Task instructions → Wherever the string "when" turns up in the data, copy the whole line.

Items listed in a dataset:
**********
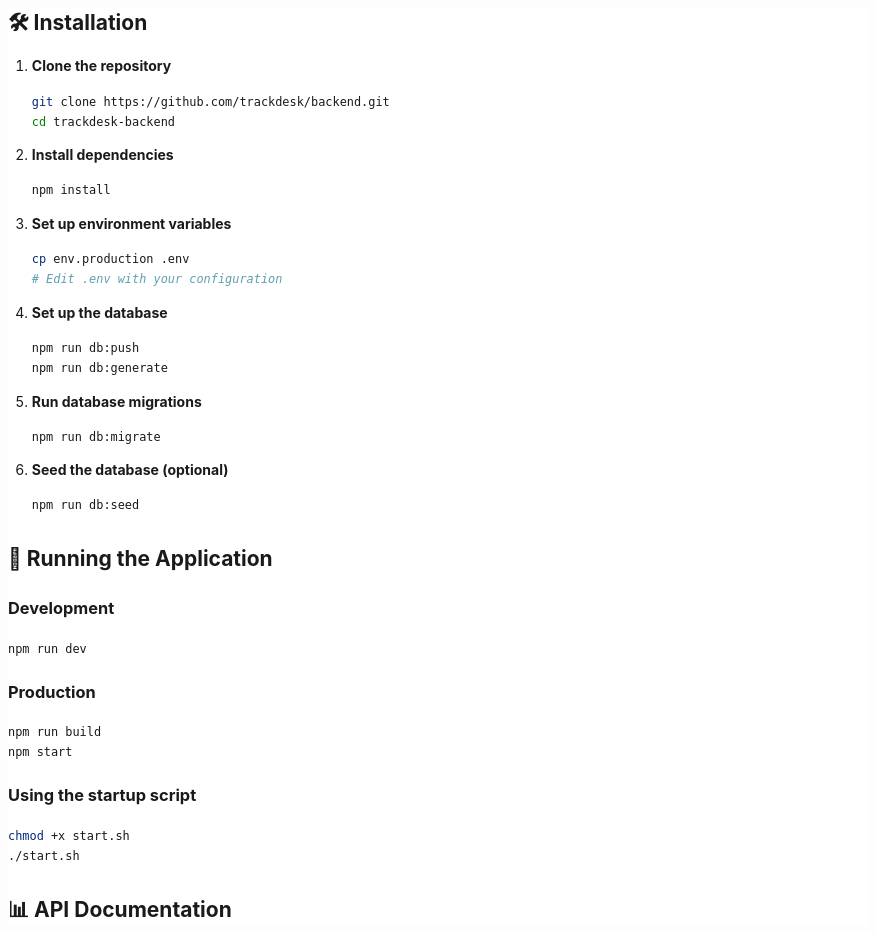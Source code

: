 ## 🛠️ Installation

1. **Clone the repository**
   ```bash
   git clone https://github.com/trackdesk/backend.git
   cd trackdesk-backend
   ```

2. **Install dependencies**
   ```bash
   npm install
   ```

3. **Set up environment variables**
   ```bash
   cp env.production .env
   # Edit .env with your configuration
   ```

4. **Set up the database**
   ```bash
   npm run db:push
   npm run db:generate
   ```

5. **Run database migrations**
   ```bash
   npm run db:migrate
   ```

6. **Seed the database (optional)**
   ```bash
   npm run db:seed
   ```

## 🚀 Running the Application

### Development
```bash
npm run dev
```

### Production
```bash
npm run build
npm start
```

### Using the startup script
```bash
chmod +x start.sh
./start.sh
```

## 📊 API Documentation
**********
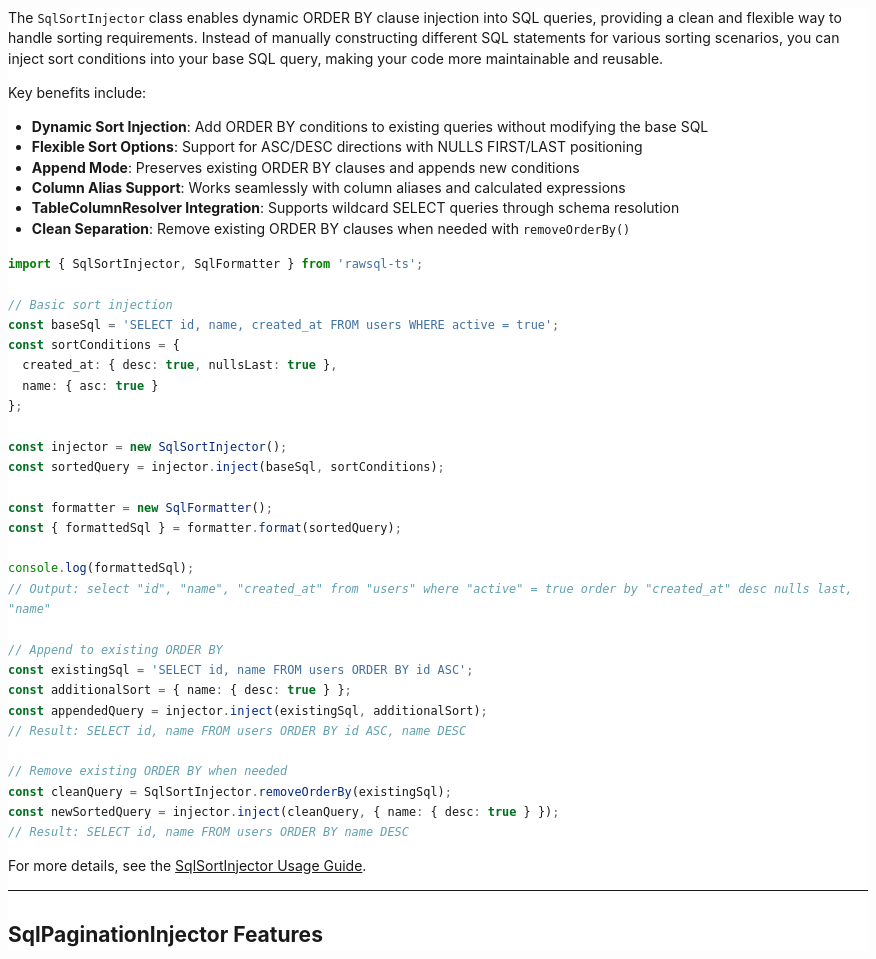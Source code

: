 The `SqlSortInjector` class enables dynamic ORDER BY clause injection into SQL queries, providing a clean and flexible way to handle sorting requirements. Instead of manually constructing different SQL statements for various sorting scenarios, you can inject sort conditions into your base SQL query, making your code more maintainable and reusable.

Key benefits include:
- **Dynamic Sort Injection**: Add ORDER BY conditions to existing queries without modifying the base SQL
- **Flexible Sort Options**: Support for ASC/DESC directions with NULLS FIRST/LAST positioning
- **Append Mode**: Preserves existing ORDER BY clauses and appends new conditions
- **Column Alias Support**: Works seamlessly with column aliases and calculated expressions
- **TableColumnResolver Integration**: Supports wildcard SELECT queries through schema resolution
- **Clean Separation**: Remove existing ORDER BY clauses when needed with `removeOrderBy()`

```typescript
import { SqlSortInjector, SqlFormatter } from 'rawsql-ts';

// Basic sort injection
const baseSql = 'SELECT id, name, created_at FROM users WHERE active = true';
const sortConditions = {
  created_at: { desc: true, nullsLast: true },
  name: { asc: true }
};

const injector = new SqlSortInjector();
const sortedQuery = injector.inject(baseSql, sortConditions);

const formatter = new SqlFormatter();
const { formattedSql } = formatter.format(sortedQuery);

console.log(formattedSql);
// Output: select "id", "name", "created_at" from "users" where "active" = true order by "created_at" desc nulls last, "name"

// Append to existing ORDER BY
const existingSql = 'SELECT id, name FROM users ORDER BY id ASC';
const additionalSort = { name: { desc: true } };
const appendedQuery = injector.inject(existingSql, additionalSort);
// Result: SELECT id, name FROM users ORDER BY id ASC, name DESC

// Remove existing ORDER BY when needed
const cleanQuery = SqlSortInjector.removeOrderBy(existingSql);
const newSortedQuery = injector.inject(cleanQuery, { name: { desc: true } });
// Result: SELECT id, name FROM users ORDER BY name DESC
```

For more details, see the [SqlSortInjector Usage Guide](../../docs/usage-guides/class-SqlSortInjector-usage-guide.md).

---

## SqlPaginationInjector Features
**********
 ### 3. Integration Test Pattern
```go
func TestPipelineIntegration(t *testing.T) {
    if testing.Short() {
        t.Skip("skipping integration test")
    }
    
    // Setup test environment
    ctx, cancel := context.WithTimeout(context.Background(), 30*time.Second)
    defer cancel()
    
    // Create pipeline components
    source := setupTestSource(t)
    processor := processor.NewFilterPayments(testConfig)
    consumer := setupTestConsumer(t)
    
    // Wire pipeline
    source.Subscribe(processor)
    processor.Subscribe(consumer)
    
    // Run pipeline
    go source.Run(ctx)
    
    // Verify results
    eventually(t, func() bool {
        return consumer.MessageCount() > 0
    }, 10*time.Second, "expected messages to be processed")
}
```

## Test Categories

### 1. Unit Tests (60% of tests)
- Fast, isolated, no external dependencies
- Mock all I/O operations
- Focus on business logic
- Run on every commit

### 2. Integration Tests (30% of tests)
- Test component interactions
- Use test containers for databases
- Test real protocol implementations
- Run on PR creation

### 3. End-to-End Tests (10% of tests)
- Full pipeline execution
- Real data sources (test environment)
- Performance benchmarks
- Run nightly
**********
The answer →
- **Clean Separation**: Remove existing ORDER BY clauses when needed with `removeOrderBy()`
// Remove existing ORDER BY when needed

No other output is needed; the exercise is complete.